Bill Silverfarb
While a proposed 599-unit mixed used development proposed near the Hayward Park Caltrain station has broad support from various economic and environmental groups, residents in the area adjacent to the site say the city is hell-bent on overpopulating the neighborhood.
The San Mateo Planning Commission held a public hearing last night on Station Park Green, a development slated to be built where a Kmart currently sits at Delaware Street and Concar Drive.
The Greenbelt Alliance, Sierra Club, San Mateo Area Chamber of Commerce and the San Mateo County Economic Development Association all support the high-density transit-oriented development but residents from the Sunnybrae, 19th Avenue/Park and Fiesta Gardens neighborhoods say it will bring too much traffic to the area with not enough parking.

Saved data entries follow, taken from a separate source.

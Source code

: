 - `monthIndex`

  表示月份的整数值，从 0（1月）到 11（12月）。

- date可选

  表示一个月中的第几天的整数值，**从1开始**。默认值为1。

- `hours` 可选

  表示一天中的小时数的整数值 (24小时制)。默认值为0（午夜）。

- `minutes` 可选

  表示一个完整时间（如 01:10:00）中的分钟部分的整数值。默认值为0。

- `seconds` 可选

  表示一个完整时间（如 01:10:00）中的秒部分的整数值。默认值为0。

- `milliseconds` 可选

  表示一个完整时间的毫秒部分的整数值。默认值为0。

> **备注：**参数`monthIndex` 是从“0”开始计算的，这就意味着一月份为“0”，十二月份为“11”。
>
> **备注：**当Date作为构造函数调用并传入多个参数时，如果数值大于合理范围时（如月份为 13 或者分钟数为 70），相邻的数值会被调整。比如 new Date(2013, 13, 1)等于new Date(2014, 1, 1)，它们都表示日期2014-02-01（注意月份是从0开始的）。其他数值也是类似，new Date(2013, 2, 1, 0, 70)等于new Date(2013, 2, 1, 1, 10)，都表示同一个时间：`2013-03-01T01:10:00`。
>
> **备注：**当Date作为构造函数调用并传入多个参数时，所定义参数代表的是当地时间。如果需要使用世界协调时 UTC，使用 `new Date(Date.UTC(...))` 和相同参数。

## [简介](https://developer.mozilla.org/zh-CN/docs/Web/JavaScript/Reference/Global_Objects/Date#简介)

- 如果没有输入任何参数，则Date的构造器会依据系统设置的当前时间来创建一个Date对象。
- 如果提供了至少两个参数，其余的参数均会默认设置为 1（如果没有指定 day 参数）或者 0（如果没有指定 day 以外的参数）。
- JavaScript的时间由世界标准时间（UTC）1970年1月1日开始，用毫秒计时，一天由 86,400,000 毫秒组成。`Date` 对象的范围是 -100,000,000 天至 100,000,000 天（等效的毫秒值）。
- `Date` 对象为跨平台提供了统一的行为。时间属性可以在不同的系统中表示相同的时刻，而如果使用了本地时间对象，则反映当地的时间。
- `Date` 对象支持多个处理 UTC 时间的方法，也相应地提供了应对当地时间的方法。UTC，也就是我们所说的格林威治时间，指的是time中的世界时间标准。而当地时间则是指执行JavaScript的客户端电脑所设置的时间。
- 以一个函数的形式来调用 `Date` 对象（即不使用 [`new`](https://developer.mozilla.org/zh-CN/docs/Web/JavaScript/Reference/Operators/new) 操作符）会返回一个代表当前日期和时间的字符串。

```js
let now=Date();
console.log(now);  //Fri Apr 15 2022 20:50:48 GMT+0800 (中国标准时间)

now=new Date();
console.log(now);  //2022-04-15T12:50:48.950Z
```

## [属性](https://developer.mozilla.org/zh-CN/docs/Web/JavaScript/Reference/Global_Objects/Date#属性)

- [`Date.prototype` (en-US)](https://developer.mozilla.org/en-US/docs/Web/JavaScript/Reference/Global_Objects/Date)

Station Park Green falls into the San Mateo Rail Corridor Plan as does a proposed office park on the south side of State Route 92 called the Hines project. It was also revealed last night that proposals will come in by the end of the year to redevelop the Concar Shopping Center, which houses Ross and CVS.
All of these proposals, residents say, will cause traffic and parking nightmares in the future.
Steve Doukas, who lives in the Delaware corridor, said he wasn’t so concerned what the chamber or Sierra Club thought about the project because those groups will not be impacted by the development.
“We are people living in the area who will suffer by this project. We should have more say,” Doukas said.
Doukas wants a neighborhood resident to be part of the as yet unformed Traffic Management Association to be run by the city’s Public Works Department.
Robert Nice wondered how the development would accommodate all the new tenant’s needs for parking. Each unit of the development is slated to have 1.5 cars per residence.
“I live in 19th Avenue/Park. Drive through those neighborhoods and you will see every family has three or four cars. Tenants of Station Park Green will come into our neighborhood looking for parking,” he said.
United Homeowners Association President Jeff Hylton said the added traffic to the neighborhood did not seem very green. He expressed concern about on and off ramps to State Route 92 could not handle the added traffic.
“We’ve seen increased traffic in the area in the past two years,” he said. “It looks like a traffic jam and nightmare to me. Having idling cars sitting in traffic does not seem very green to me.”
But Stephanie Reyes, of the Greenbelt Alliance, said she supported the development because it would get people out of their cars and onto the train.
“This is exactly the type of project I want to see in my neighborhood rather than a huge asphalt parking lot,” Reyes said.
EBL&S Development plans to demolish the Kmart that currently sits on the site and construct a mixed-use development with two acres of parks, 10,000 square feet of office space and 65,000 square feet of retail space, including space for a new Michael’s store to replace the one currently on the property.
Up to 100,000 square feet of office space was originally proposed for the site but was reduced to lessen the traffic impact to the area, said developer Alan Talansky.